The Verde project was my chance to simplify and standardize the design for every digital product at TD Ameritrade...
...and it worked. As product owner, I was able to guide the creation of a complete international design system to support TD Ameritrade’s client-facing digital products.
The library is a central source of pre-defined and coded building blocks that are relied on by a growing list of product teams. It lets the teams focus on higher-level design decisions, and guarantees coherence across websites, mobile apps, and desktop platforms, increasing both functional value and visual appeal for the full product suite.
The first and most critical outcome of the Verde project was the creation of a dedicated design systems team. With the support of our product and marketing teams, we had both the resources and running room to leverage our earlier audit of the design elements in all of TD Ameritrade’s digital products, which we were able to modularize as part of Verde's creation.
We then transformed the latest brand guidelines into updates to our existing visual design language, and combined our results into a universal component library. To ensure that we were delivering the results we wanted, we tested and validated the library’s effects on client experience, finding that they were overwhelmingly positive.
Verde grew out of a book project completed under tight operational constraints. My team needed to create a scalable design system for the company, one that was accessible and reusable for both targeted, low-use products and our flagship digital offerings.
Our key design goals were to reduce visual problem solving across products and platforms, speed up development times for all team sizes, and allow teams to more quickly adapt to design changes resulting from shifting business requirements, client requests and feedback, or new trends in technology or design.
The Verde team had a broad mission. Our end goal was to simplify, unify, and standardize TD Ameritrade's digital client experience across its product suite; our means of achieving it was to modularize, clarify, and prepackage every major design element those products relied on.

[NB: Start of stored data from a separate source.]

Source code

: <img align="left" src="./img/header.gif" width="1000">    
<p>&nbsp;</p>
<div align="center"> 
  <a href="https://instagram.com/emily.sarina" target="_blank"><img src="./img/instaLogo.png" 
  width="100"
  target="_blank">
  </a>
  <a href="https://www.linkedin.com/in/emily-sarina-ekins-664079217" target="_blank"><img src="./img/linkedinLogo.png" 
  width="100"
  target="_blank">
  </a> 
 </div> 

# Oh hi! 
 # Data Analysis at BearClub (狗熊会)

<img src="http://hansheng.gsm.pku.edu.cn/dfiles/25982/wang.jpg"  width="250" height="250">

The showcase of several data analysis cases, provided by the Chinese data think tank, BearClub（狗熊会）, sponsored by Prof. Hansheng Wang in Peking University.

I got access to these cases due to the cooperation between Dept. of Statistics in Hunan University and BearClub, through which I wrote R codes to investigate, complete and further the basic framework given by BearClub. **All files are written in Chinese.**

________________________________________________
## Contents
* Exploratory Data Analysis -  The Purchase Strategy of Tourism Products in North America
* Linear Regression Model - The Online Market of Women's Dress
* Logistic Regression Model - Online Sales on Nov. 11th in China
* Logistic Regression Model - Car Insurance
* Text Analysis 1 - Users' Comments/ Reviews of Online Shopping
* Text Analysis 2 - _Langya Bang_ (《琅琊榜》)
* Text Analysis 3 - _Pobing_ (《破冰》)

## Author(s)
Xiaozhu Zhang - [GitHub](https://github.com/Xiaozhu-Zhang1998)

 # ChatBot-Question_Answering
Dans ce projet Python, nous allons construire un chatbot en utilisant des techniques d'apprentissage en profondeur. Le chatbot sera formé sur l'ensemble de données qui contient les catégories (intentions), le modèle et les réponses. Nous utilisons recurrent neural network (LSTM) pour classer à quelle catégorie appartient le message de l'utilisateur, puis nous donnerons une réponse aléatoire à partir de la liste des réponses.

Reduce unnecessary complexity and remove clutter from our designs and processes
Align look and feel across all digital products to create a cohesive client experience
Consolidate and categorize all design elements into a framework of flexible and reusable components
The foundation of the Verde Design System is its visual design language, which consists of color, typography, and iconography. Our team developed the language via an exhaustive survey of TD Ameritrade’s digital products, conducted collaboratively with the product teams. We identified which design styles were primary and needed to remain consistent across experiences, as well as elements that were critical and required unique presentation and guidelines for certain products and their users. We used those evaluations to guide our choices around what to include and how to weight and present each component.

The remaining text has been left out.